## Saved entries
# # # #
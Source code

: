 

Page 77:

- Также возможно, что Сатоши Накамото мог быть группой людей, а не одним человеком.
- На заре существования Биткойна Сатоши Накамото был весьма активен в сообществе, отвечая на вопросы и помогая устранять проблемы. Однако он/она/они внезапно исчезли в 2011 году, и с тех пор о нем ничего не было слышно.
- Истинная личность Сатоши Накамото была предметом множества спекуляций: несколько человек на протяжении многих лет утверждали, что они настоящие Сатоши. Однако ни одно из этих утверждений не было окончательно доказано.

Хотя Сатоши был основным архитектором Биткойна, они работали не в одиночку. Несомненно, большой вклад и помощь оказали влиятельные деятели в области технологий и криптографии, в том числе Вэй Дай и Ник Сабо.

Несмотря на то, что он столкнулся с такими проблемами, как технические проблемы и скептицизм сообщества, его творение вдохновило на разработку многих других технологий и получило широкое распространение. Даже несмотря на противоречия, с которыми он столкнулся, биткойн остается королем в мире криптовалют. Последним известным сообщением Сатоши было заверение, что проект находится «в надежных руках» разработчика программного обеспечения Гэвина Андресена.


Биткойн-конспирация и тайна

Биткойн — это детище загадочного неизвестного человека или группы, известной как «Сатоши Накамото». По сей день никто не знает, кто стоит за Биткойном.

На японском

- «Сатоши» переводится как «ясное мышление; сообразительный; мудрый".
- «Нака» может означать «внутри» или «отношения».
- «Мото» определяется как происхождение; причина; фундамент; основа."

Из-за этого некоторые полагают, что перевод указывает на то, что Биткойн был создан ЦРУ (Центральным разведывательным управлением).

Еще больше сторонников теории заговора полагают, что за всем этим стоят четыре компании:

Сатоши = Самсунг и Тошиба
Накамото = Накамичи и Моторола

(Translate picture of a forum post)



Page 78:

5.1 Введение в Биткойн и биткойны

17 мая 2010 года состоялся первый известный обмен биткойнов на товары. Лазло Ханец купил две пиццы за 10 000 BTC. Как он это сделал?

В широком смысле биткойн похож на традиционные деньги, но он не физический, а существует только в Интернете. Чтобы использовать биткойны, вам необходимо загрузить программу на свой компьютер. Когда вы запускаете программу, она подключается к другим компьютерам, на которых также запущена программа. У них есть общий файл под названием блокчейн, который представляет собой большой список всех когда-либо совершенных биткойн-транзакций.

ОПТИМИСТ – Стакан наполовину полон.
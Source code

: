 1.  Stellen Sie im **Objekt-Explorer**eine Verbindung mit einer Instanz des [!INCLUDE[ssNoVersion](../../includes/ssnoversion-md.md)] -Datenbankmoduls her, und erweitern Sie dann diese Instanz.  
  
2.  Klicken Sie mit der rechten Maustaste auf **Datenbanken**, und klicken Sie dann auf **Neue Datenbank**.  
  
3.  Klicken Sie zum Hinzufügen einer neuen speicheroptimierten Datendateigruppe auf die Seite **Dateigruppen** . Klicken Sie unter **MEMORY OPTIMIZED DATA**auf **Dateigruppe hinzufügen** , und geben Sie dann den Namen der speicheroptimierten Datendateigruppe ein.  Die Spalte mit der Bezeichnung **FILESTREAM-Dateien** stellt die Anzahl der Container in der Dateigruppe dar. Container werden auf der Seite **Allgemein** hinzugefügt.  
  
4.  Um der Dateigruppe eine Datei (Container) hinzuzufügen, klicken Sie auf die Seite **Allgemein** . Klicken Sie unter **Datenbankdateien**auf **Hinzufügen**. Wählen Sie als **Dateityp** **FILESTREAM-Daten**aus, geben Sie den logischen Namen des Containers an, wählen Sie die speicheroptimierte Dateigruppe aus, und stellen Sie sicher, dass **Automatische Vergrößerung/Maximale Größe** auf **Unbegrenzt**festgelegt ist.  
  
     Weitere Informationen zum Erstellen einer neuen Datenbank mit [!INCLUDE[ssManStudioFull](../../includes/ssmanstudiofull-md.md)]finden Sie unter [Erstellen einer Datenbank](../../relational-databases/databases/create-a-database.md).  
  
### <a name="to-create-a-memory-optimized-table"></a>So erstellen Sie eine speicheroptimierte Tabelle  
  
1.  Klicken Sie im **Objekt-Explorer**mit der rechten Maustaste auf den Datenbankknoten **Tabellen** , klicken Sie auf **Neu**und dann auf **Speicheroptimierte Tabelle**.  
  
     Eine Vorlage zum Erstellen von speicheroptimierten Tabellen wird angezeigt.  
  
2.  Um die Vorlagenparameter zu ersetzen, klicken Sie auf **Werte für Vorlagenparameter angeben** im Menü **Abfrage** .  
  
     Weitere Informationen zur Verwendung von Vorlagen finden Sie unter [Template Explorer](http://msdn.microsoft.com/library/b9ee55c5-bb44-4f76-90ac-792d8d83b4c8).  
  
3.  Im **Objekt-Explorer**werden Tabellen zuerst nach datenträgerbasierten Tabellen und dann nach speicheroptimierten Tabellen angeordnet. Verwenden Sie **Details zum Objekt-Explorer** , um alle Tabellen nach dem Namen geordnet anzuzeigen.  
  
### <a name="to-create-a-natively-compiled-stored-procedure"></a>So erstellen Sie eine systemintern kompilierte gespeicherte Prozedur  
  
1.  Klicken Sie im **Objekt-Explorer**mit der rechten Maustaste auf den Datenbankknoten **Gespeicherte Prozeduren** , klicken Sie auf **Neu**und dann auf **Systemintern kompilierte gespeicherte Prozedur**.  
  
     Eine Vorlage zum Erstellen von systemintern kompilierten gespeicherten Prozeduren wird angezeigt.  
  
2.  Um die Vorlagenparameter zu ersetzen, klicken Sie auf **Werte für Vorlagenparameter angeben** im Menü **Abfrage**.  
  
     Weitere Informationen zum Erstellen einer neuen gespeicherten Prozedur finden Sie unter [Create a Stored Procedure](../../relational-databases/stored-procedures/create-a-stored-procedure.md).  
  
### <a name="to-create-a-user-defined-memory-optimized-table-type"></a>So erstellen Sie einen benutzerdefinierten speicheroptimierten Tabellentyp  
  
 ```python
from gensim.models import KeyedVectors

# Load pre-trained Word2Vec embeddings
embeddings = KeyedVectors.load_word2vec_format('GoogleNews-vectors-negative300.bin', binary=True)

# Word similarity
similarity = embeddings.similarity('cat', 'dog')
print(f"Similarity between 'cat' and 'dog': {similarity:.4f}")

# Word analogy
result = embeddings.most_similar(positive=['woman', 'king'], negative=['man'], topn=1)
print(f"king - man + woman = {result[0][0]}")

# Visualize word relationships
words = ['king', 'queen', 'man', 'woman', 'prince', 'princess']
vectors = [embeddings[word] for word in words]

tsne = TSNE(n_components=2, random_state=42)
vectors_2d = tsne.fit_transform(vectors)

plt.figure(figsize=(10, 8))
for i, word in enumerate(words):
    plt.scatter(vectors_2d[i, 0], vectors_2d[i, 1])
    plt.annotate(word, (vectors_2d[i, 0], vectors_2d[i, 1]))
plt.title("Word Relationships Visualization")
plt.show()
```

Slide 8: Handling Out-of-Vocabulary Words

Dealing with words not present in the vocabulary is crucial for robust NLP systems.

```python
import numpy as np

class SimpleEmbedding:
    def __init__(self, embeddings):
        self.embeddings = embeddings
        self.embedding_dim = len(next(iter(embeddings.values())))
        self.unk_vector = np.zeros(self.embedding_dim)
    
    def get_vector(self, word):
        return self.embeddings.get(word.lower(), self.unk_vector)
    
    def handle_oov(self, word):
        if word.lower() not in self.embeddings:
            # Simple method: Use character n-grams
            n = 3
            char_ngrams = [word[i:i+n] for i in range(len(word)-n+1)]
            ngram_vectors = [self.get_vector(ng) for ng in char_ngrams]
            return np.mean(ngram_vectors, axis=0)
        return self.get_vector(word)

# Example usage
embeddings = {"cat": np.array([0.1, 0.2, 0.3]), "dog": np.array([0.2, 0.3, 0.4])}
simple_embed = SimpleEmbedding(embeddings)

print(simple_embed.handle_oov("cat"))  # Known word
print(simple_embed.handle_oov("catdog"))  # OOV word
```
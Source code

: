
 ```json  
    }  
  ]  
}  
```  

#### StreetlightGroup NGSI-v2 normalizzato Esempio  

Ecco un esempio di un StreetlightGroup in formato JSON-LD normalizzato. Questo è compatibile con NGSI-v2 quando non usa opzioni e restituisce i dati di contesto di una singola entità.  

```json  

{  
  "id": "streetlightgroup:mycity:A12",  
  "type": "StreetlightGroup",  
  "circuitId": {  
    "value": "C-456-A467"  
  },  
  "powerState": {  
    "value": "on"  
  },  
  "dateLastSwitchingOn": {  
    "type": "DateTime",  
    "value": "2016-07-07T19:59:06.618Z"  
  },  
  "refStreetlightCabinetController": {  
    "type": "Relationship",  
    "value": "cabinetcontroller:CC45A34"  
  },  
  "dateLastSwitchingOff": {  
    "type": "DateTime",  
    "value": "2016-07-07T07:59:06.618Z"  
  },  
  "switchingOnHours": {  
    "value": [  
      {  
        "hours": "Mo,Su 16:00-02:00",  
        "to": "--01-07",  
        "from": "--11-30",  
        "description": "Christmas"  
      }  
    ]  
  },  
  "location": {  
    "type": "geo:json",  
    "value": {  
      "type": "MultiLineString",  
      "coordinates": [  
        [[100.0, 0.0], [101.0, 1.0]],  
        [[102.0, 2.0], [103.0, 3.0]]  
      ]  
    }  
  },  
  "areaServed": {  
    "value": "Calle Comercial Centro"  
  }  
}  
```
# # # #
## Action item
Filter the records above and return every line that holds the word "полагают".

## Task result
Из-за этого некоторые полагают, что перевод указывает на то, что Биткойн был создан ЦРУ (Центральным разведывательным управлением).
Еще больше сторонников теории заговора полагают, что за всем этим стоят четыре компании:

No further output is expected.